═══ INPUT MATERIAL ═══
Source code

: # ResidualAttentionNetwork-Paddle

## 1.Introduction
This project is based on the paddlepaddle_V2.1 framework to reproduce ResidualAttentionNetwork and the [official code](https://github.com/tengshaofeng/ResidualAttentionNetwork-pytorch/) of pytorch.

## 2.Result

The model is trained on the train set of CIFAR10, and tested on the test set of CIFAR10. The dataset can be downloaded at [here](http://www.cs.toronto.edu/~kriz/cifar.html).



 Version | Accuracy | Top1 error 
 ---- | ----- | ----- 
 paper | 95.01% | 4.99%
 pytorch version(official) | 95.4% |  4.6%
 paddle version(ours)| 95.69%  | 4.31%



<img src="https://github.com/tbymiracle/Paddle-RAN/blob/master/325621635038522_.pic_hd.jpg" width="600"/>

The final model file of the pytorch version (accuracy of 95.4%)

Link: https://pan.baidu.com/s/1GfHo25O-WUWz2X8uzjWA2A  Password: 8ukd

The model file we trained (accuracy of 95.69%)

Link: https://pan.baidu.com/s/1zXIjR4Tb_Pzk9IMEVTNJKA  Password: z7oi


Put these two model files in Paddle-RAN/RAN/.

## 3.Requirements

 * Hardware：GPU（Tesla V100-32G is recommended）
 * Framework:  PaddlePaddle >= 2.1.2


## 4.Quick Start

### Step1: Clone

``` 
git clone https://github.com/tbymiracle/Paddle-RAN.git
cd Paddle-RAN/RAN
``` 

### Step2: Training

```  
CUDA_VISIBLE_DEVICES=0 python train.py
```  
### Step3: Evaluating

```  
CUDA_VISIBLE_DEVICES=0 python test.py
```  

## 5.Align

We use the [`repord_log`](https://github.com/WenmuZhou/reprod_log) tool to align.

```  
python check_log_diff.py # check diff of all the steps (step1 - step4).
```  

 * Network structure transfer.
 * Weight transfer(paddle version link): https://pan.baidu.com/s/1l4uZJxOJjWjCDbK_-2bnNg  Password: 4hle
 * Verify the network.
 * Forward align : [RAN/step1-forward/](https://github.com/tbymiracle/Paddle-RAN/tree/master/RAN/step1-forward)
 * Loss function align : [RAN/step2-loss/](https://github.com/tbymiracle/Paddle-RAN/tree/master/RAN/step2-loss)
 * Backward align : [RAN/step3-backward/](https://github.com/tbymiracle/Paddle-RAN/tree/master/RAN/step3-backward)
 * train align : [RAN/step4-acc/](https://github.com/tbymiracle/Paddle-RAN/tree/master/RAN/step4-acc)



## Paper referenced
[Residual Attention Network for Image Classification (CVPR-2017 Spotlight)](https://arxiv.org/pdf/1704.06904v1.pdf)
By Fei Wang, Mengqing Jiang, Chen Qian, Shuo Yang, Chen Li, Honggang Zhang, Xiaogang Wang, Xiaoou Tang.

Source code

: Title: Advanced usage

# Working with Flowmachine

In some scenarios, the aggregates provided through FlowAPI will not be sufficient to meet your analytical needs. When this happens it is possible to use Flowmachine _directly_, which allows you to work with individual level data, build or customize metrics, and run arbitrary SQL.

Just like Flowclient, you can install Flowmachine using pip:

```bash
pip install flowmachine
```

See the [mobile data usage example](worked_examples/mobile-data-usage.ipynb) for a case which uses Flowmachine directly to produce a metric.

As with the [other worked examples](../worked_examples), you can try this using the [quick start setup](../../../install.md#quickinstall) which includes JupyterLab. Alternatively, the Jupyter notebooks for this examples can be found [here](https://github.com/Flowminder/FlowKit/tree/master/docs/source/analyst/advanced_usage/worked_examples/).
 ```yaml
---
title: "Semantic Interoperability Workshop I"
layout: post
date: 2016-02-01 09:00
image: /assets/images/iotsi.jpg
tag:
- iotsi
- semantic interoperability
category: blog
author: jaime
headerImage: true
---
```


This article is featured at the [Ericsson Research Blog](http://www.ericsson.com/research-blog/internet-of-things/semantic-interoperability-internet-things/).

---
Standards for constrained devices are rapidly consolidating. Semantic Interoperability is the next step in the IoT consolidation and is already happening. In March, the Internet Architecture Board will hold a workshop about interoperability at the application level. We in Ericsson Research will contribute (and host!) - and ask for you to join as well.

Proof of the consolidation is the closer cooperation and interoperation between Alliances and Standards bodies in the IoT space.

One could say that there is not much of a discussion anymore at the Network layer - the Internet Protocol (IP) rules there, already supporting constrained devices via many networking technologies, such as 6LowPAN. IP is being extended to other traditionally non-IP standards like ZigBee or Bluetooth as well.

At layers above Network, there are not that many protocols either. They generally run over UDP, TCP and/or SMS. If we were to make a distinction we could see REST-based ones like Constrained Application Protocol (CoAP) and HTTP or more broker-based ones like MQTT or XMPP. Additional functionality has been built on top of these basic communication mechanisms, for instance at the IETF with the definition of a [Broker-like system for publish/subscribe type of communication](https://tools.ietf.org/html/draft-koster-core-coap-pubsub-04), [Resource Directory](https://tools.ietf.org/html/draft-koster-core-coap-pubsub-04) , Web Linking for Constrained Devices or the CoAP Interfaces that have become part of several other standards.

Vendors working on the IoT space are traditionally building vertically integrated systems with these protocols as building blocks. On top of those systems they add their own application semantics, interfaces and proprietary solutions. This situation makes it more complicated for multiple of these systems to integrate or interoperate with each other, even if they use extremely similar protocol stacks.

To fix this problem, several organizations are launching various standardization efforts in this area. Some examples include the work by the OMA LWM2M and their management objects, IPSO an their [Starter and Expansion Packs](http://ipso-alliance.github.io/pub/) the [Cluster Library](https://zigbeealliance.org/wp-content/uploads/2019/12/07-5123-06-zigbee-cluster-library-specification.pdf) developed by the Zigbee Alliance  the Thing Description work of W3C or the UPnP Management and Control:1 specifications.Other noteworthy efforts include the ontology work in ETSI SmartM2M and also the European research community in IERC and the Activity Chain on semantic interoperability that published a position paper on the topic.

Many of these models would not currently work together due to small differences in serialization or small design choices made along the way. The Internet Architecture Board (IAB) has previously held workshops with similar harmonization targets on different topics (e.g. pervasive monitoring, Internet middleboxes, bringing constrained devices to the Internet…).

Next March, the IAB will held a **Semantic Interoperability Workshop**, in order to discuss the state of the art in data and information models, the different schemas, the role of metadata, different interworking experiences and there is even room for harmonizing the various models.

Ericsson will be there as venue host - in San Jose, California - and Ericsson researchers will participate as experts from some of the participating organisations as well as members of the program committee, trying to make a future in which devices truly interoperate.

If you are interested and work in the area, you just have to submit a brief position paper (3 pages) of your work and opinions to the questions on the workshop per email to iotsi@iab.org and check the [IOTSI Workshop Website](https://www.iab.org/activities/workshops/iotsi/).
═══
• EXERCISE REQUIREMENTS:
Find the word "python" in the records. Copy every line it appears in.

• ANSWER BOX:
CUDA_VISIBLE_DEVICES=0 python train.py
CUDA_VISIBLE_DEVICES=0 python test.py
python check_log_diff.py # check diff of all the steps (step1 - step4).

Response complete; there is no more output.